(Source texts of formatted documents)
⟨

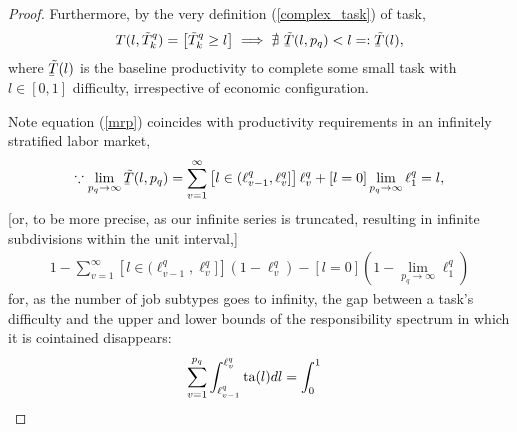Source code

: \documentclass[hidelinks, nonatbib]{elsarticle}
\begin{document}
\begin{lemma}
\begin{proof}
        Furthermore, by the very definition (\ref{complex_task}) of task,
        \begin{gather}
            \label{mrp}
            T(l, \tilde{T}_{k}^{q}) = 
            \left[
                \tilde{T}_{k}^{q}
                \geq
                l
            \right]
            \implies
            \nexists \
            \underaccent{\bar}{\tilde{T}}(l, p_q)
            <
            l
            =:
            \underaccent{\bar}{\tilde{T}}(l)
            ,
        \end{gather}
        where $\underaccent{\bar}{\tilde{T}}(l)$ is the baseline productivity to complete some small task with $l \in [0,1]$ difficulty, irrespective of economic configuration.
        
        Note equation (\ref{mrp}) coincides with productivity requirements in an infinitely stratified labor market,
        \begin{gather}
            \because
            \lim_{p_q \rightarrow \infty}{
                \underaccent{\bar}{\tilde{T}}(l, p_q)
            }
            =
            \sum_{v=1}^{\infty}\left[
                l \in (
                    \ell_{v-1}^{q}
                    ,\ell_{v}^{q}
                ]
            \right]
            \ell_{v}^{q}
            +
            [l = 0]
            \lim_{p_q \rightarrow \infty}{
                \ell_{1}^{q}
            }
            =
            l
            ,
        \end{gather}
        [or, to be more precise, as our infinite series is truncated, resulting in infinite subdivisions within the unit interval,]
        \begin{gather}
            1
            -
            \sum_{v=1}^{\infty}\left[
                l \in (
                    \ell_{v-1}^{q}
                    ,\ell_{v}^{q}
                ]
            \right]
            (1 - \ell_{v}^{q})
            -
            [l = 0]\left(
                1 - 
                \lim_{p_q \rightarrow \infty}{
                    \ell_{1}^{q}
                }
            \right)
        \end{gather}
        for, as the number of job subtypes goes to infinity, the gap between a task's difficulty and the upper and lower bounds of the responsibility spectrum in which it is cointained disappears:
        \begin{align}
            &
            \sum_{v=1}^{p_q}
            \int_{\ell_{v-1}^{q}}^{\ell_{v}^{q}}
            \ta(l)dl
            =
            \int_{0}^{1}

\end{align}
\end{proof}
\end{lemma}
\end{document}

⟩

(WHAT YOU SHOULD DO)
Beginning at the line where "for, as the" appears, extract each line through the end of the data above; keep them exact and include nothing else.

(RESPONSE AREA)
        for, as the number of job subtypes goes to infinity, the gap between a task's difficulty and the upper and lower bounds of the responsibility spectrum in which it is cointained disappears:
        \begin{align}
            &
            \sum_{v=1}^{p_q}
            \int_{\ell_{v-1}^{q}}^{\ell_{v}^{q}}
            \ta(l)dl
            =
            \int_{0}^{1}

\end{align}
\end{proof}
\end{lemma}
\end{document}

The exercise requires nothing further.